The task: Below are lines of data; count those containing the word "with" and write nothing but the number.
--- --- ---
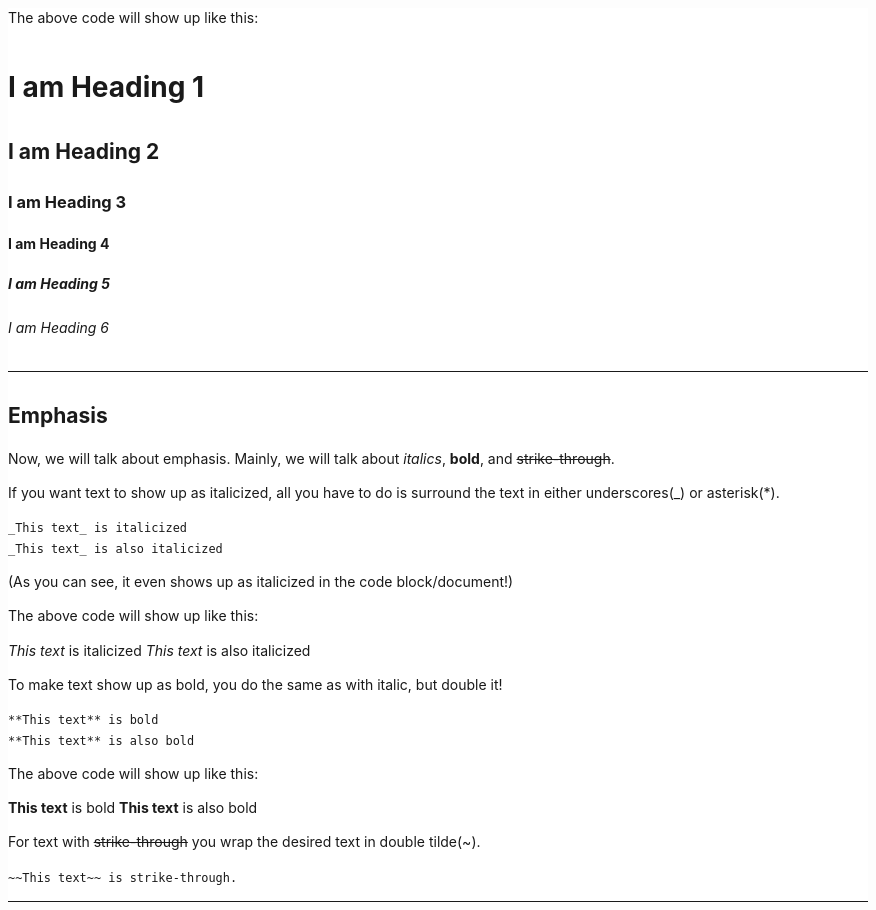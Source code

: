 The above code will show up like this:

# I am Heading 1

## I am Heading 2

### I am Heading 3

#### I am Heading 4

##### I am Heading 5

###### I am Heading 6

---

## Emphasis

Now, we will talk about emphasis. Mainly, we will talk about _italics_, **bold**, and ~~strike-through~~.

If you want text to show up as italicized, all you have to do is surround the text in either underscores(\_) or asterisk(\*).

```markdown
_This text_ is italicized
_This text_ is also italicized
```

(As you can see, it even shows up as italicized in the code block/document!)

The above code will show up like this:

_This text_ is italicized
_This text_ is also italicized

To make text show up as bold, you do the same as with italic, but double it!

```markdown
**This text** is bold
**This text** is also bold
```

The above code will show up like this:

**This text** is bold
**This text** is also bold

For text with ~~strike-through~~ you wrap the desired text in double tilde(~).

```markdown
~~This text~~ is strike-through.
```

---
--- --- ---
Written reply: 2